## [Information provided]
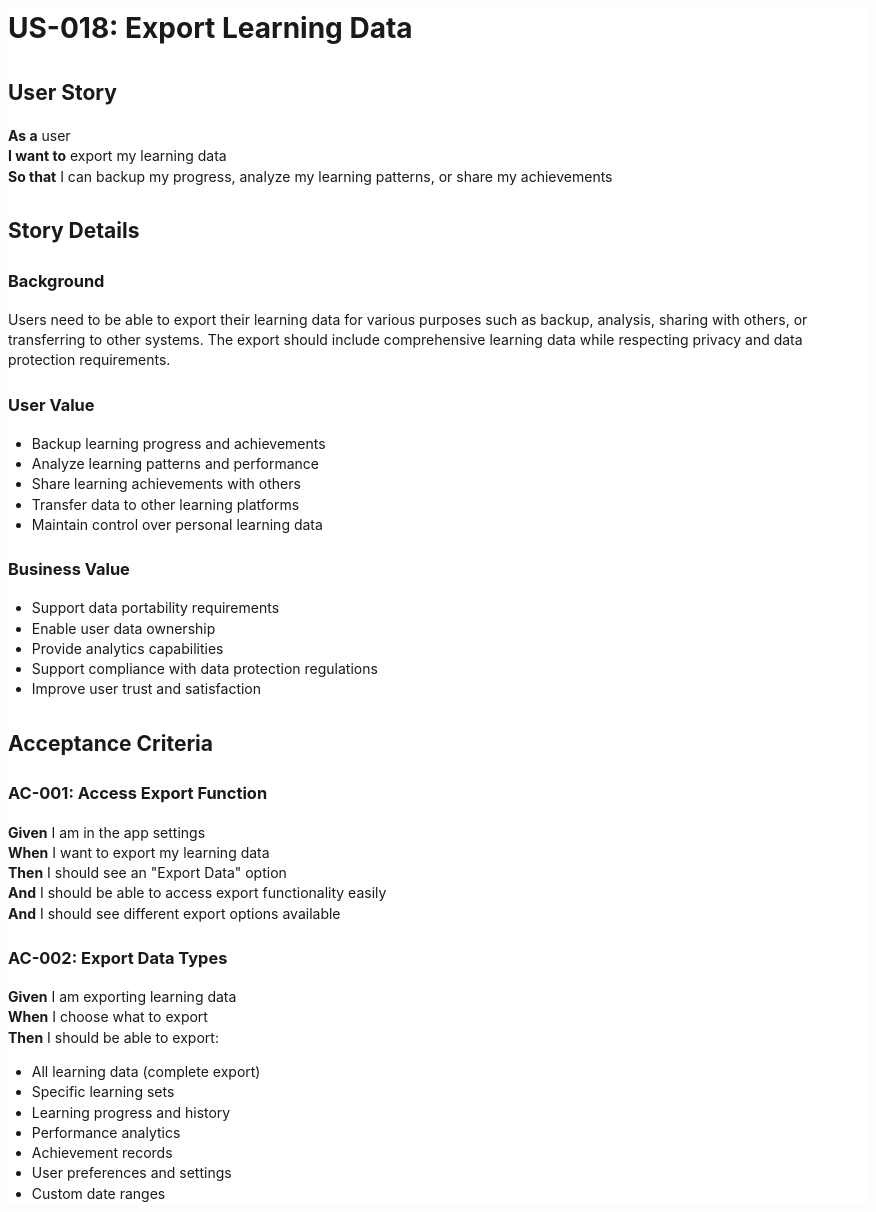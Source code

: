 # US-018: Export Learning Data

## User Story

**As a** user  
**I want to** export my learning data  
**So that** I can backup my progress, analyze my learning patterns, or share my achievements

## Story Details

### Background
Users need to be able to export their learning data for various purposes such as backup, analysis, sharing with others, or transferring to other systems. The export should include comprehensive learning data while respecting privacy and data protection requirements.

### User Value
- Backup learning progress and achievements
- Analyze learning patterns and performance
- Share learning achievements with others
- Transfer data to other learning platforms
- Maintain control over personal learning data

### Business Value
- Support data portability requirements
- Enable user data ownership
- Provide analytics capabilities
- Support compliance with data protection regulations
- Improve user trust and satisfaction

## Acceptance Criteria

### AC-001: Access Export Function
**Given** I am in the app settings  
**When** I want to export my learning data  
**Then** I should see an "Export Data" option  
**And** I should be able to access export functionality easily  
**And** I should see different export options available

### AC-002: Export Data Types
**Given** I am exporting learning data  
**When** I choose what to export  
**Then** I should be able to export:
- All learning data (complete export)
- Specific learning sets
- Learning progress and history
- Performance analytics
- Achievement records
- User preferences and settings
- Custom date ranges
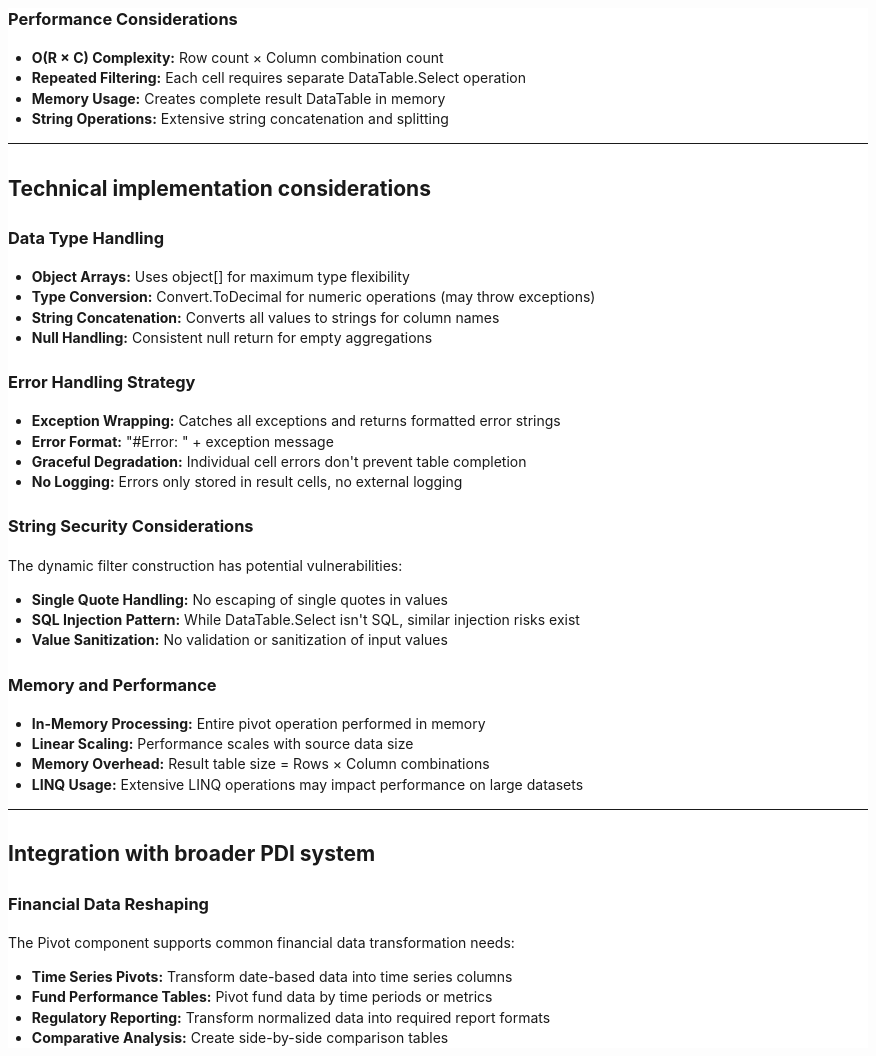 ### Performance Considerations

* **O(R × C) Complexity:** Row count × Column combination count
* **Repeated Filtering:** Each cell requires separate DataTable.Select operation
* **Memory Usage:** Creates complete result DataTable in memory
* **String Operations:** Extensive string concatenation and splitting

---

## Technical implementation considerations

### Data Type Handling

* **Object Arrays:** Uses object[] for maximum type flexibility
* **Type Conversion:** Convert.ToDecimal for numeric operations (may throw exceptions)
* **String Concatenation:** Converts all values to strings for column names
* **Null Handling:** Consistent null return for empty aggregations

### Error Handling Strategy

* **Exception Wrapping:** Catches all exceptions and returns formatted error strings
* **Error Format:** "#Error: " + exception message
* **Graceful Degradation:** Individual cell errors don't prevent table completion
* **No Logging:** Errors only stored in result cells, no external logging

### String Security Considerations

The dynamic filter construction has potential vulnerabilities:

* **Single Quote Handling:** No escaping of single quotes in values
* **SQL Injection Pattern:** While DataTable.Select isn't SQL, similar injection risks exist
* **Value Sanitization:** No validation or sanitization of input values

### Memory and Performance

* **In-Memory Processing:** Entire pivot operation performed in memory
* **Linear Scaling:** Performance scales with source data size
* **Memory Overhead:** Result table size = Rows × Column combinations
* **LINQ Usage:** Extensive LINQ operations may impact performance on large datasets

---

## Integration with broader PDI system

### Financial Data Reshaping

The Pivot component supports common financial data transformation needs:

* **Time Series Pivots:** Transform date-based data into time series columns
* **Fund Performance Tables:** Pivot fund data by time periods or metrics
* **Regulatory Reporting:** Transform normalized data into required report formats
* **Comparative Analysis:** Create side-by-side comparison tables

## [Task goal]
Return a copy of each line in the records above that has "complete" in it.

## [Written reply]
- All learning data (complete export)
* **Memory Usage:** Creates complete result DataTable in memory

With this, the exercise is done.